A phone rang in the spa room at Case’s Lancaster farm.

“It’s Troy.”

“Is it done?” Case cradled the receiver against his ear. He was pouring scotch over tumblers of ice. He let the towel fall from his waist and opened the door to the sauna. Wendy was sitting cross-legged on the bench, naked, her body beaded with perspiration.

“It’s done. I have the kid’s hard drive,” Troy said.

“Good, good. Destroy it.” He leaned forward in his wheelchair and handed the young woman her drink.

“There’s something else.”

“What?” Case asked impatiently.

“Veterans Affairs received a call from a psychiatric hospital in upstate New York. They said the caller wanted to speak with you personally. At your request.”

“What request?” Case pushed the glass against his forehead. “I didn’t request to speak with anyone,” he growled.

“All they said was that a patient named Monahan died and they had instructions to call the foundation.”

Case leaned against the door frame. “Say that again.”

“Monahan—he was a patient there and he died. Does that mean anything to you?”

There was a long moment of silence. Case leaned back in his wheelchair and shut the door to the sauna.

“How did he die? Did they say?”

“Aortal aneurysm.”

Case bent forward, elbows on knees, head cradled in his hands.

It had been years since he’d thought of Thomas Monahan. Even now the memory was indistinct. A boy of twenty or so, heavily bandaged and lying on a hospital gurney.

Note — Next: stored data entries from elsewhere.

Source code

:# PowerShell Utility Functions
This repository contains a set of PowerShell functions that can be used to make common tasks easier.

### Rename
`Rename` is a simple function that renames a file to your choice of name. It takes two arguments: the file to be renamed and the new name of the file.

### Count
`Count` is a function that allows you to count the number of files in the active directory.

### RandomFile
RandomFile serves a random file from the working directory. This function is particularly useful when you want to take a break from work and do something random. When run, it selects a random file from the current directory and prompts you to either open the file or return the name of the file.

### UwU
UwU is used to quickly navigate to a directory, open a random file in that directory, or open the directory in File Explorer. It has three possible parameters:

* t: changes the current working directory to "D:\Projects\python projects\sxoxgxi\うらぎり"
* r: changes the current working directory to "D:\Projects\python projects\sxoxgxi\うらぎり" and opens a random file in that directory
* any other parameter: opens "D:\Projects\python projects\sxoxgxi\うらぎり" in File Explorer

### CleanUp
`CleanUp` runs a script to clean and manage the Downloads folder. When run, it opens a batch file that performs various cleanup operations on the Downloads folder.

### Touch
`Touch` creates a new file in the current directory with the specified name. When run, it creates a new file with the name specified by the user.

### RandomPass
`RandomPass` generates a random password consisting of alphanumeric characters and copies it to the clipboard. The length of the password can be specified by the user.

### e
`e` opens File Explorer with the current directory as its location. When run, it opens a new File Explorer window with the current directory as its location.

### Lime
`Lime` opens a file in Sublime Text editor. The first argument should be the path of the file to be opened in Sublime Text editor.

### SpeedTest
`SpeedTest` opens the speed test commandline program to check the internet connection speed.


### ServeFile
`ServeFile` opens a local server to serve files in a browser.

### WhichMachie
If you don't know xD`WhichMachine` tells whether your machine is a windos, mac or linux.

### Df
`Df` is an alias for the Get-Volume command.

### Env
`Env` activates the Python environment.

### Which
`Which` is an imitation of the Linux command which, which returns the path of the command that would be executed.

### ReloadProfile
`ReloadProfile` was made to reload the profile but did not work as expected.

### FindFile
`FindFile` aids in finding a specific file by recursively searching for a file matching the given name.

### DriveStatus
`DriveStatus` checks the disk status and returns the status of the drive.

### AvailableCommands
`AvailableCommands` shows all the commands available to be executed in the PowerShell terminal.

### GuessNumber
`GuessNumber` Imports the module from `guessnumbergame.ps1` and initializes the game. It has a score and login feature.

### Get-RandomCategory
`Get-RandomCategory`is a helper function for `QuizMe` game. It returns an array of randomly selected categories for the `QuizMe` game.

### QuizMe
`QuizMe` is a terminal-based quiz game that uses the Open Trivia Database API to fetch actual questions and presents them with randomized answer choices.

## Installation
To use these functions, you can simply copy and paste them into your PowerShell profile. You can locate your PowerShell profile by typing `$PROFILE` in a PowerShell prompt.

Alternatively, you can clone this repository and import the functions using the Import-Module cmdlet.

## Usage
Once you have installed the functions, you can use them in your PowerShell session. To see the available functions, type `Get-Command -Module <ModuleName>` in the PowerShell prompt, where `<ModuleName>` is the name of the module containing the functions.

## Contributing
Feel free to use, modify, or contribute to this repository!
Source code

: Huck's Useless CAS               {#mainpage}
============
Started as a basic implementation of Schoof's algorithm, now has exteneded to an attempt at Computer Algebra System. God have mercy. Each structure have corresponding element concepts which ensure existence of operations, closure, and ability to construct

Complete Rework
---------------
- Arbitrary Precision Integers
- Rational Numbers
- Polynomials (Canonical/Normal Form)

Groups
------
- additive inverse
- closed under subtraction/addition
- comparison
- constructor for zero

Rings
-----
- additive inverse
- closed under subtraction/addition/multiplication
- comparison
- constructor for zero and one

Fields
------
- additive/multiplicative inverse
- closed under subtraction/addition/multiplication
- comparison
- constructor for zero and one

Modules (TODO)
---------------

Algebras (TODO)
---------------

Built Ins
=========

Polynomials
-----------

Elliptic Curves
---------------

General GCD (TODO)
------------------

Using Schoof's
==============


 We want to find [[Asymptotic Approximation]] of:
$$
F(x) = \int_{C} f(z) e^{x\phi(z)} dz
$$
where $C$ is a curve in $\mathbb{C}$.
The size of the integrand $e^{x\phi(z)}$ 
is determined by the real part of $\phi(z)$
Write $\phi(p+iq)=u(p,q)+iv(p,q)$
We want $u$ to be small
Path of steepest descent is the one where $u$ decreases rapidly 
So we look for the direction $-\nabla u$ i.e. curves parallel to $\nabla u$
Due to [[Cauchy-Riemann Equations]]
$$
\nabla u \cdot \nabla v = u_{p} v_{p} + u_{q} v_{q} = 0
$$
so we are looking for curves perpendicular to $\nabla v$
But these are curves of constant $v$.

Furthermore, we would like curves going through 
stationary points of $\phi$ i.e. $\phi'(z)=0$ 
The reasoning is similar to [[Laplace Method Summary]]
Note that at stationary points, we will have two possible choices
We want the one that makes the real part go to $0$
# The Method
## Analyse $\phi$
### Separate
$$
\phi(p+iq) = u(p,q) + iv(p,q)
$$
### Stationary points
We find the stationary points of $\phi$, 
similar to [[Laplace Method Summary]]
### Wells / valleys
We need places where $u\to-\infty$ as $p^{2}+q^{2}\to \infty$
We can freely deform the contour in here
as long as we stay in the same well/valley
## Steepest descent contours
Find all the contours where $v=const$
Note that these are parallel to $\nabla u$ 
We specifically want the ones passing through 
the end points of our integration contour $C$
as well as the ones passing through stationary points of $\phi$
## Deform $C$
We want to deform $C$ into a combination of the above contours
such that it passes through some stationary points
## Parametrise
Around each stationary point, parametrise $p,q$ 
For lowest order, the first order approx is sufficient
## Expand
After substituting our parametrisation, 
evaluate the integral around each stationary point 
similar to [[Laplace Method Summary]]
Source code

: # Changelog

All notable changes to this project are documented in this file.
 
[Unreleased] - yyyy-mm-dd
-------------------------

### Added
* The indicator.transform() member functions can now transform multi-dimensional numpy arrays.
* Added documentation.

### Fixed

“That’s it? They didn’t say anything else?”

“That’s all.”

It had all happened in another lifetime, when Case was a very young man himself. When doctors fresh out of medical school were putting to practice theories that had only ever before been hypothesized on blackboards in the bowels of Cornell or Harvard or Yale. It was a new generation of knowledge. The world was there for the taking. And take it he did. He looked through the glass door at the young woman in his sauna, studying the curve of her hip and the purple polish on ten perfect toes.

Yes, he took, and long before the
Carpe Diem
T-shirt was in vogue. To take advantage of that small window in time when the world cared more about science than human lives. More about a future for all than about the rights of privacy and informed consent.

He had accomplished in two decades what would have required those so-called geniuses a lifetime. He had circumvented generations of clinical lab work by taking his drugs directly to the field. What better or faster way to know how humans might
react to certain combinations of chemicals than to test them on human beings from the beginning?

Society might not agree with that approach today, but from the 1950s to the 1970s it helped launch the ideas of two men to become an industry that would stand for centuries.

Case had no regrets for the lives sacrificed to his theories. How many more people had been saved? In fact, his only lament was the truth behind the adage that youth was wasted on the young. Oh, for just twenty more years, he thought.

The news about Monahan was a relief, but Lord, that man had taken his good old time to die. All those brilliant doctors in the room in 1950 and none had given the boy more than a decade to live. He would never walk again, they were all so sure. His lungs would not be able to keep up with his heart. He would be dead before he was thirty.

It was just another example of how little doctors knew about the human body in 1950. Monahan had outlived all of them, save Case.

“Thanks,” he said. “I’ll see you in the morning,” and he hung up the phone.

He opened the sauna door again and pulled himself out of the wheelchair and pivoted onto the bench next to Wendy, one finger tracing a line from her knee to her hip. He lifted his drink and raised it to his lips and felt her hand on him.

“Did you take your meds?” she whispered, looking up at him.

“The one that counts.” He brushed the sweat from her forehead and tucked her hair behind her ear.

 

Troy Weir should have had a long jump start on life. He was handsome, athletic, and certainly gifted, but Troy lacked something fundamental inside. He was emotionally void.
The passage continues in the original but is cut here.